| What is required |
The required result is every line of the records that includes "Something".

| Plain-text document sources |

......

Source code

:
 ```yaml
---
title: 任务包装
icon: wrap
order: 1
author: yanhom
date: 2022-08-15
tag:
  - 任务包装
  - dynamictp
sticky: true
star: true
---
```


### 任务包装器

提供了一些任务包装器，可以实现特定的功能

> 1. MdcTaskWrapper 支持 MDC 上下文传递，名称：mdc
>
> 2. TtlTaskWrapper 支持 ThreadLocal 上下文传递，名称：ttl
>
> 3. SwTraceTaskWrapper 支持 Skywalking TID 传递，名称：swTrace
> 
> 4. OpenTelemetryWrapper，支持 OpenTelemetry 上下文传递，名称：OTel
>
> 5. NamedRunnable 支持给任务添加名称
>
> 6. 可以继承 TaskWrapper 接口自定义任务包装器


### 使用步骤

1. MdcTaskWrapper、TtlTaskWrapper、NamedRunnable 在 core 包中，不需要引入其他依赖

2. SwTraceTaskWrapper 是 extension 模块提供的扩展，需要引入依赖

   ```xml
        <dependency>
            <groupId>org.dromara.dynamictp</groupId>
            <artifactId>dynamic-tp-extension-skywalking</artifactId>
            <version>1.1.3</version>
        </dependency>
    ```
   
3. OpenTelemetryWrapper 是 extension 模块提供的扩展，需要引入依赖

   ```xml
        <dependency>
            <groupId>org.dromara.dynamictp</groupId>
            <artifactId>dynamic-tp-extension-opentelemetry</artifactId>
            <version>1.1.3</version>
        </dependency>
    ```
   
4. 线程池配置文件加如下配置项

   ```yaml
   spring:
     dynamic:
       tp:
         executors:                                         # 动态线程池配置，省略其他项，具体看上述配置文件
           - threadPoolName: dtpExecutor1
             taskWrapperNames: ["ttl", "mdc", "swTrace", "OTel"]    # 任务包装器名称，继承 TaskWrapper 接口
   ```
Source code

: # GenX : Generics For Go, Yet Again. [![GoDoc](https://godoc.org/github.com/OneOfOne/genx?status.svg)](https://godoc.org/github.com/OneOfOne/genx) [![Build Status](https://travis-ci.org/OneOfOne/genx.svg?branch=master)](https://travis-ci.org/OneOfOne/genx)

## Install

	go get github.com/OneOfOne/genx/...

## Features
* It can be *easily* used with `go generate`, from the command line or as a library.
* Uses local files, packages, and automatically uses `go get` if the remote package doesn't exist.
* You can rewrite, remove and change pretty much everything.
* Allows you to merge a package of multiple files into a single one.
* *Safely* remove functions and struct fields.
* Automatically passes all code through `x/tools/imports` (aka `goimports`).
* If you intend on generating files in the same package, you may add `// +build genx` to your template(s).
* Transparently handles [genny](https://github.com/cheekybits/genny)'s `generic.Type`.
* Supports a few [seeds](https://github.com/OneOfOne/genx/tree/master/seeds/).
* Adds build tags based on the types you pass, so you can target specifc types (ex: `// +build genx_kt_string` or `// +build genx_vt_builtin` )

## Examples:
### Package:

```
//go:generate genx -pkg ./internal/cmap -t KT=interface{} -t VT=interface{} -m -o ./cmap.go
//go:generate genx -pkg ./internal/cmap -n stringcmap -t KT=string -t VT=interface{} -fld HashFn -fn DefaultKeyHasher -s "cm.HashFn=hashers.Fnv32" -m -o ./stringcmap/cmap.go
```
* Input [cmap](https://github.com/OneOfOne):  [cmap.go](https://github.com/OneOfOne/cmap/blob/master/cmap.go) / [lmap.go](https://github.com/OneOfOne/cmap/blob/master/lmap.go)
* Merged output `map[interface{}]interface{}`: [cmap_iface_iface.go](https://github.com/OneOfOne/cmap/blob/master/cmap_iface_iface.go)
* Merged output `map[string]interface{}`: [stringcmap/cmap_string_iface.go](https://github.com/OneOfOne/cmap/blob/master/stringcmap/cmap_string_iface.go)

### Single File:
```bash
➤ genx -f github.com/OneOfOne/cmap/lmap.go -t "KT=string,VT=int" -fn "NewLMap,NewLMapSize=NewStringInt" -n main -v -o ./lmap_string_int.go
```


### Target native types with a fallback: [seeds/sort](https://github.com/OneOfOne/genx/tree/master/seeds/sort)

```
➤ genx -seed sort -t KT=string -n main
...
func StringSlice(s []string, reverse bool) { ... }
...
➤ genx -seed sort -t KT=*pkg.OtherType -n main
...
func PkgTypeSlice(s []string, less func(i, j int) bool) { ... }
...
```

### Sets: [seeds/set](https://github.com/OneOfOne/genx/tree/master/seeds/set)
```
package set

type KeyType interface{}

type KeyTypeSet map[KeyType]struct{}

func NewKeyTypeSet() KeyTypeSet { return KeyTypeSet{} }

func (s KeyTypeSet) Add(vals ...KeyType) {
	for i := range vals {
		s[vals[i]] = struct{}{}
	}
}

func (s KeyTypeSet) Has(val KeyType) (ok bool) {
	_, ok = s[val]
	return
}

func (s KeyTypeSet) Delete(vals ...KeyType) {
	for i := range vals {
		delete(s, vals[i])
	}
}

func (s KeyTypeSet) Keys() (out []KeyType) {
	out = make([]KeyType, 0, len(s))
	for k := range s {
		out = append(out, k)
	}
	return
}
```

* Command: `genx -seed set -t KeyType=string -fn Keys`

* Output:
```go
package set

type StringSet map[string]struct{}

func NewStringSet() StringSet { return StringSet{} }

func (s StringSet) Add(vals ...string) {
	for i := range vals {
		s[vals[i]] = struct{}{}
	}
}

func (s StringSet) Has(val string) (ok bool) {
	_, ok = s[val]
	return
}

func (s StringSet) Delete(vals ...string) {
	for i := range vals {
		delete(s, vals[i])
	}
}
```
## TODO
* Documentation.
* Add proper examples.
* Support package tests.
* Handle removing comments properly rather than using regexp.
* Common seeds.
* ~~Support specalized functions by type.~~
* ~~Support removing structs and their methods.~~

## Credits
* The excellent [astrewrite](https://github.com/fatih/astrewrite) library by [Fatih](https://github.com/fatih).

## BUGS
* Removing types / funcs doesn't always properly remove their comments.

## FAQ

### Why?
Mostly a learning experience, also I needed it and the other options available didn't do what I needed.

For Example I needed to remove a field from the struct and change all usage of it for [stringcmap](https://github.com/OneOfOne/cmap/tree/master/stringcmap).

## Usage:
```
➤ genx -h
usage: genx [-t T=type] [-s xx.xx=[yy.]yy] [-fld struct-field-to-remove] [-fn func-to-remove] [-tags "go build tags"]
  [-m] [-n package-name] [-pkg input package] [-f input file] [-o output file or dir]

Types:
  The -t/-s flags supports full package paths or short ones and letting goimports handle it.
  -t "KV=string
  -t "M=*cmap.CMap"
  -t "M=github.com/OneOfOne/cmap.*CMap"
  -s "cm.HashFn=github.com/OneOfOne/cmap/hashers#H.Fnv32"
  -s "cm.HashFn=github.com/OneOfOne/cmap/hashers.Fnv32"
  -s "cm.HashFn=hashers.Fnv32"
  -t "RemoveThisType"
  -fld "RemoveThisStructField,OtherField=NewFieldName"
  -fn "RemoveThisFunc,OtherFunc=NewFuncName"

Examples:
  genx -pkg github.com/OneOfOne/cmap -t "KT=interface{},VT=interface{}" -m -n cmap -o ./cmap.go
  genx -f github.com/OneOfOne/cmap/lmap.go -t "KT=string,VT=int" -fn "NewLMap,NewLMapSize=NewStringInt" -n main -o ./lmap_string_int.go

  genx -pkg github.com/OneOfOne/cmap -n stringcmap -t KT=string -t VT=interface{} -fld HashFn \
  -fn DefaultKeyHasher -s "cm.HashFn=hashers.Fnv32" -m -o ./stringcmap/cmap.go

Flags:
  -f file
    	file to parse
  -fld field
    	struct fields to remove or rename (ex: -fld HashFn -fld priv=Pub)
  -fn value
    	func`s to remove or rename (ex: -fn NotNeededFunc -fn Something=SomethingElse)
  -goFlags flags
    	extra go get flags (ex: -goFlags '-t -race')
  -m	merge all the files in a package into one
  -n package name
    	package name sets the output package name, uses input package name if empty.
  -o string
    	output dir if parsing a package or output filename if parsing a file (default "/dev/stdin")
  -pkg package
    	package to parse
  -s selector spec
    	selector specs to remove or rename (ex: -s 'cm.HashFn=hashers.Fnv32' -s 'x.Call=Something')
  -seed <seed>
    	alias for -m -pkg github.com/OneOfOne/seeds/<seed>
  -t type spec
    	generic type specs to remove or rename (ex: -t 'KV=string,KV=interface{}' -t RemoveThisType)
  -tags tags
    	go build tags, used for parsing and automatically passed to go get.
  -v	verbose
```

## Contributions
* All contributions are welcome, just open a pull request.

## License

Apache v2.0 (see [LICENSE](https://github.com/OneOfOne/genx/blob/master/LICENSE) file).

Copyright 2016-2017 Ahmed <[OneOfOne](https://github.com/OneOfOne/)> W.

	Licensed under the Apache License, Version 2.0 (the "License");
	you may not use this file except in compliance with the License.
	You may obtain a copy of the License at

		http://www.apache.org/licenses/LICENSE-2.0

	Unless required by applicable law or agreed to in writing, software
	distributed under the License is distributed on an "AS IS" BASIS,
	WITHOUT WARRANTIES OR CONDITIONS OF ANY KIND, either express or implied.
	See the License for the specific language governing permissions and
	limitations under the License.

......

| Task solution |
    	func`s to remove or rename (ex: -fn NotNeededFunc -fn Something=SomethingElse)
    	selector specs to remove or rename (ex: -s 'cm.HashFn=hashers.Fnv32' -s 'x.Call=Something')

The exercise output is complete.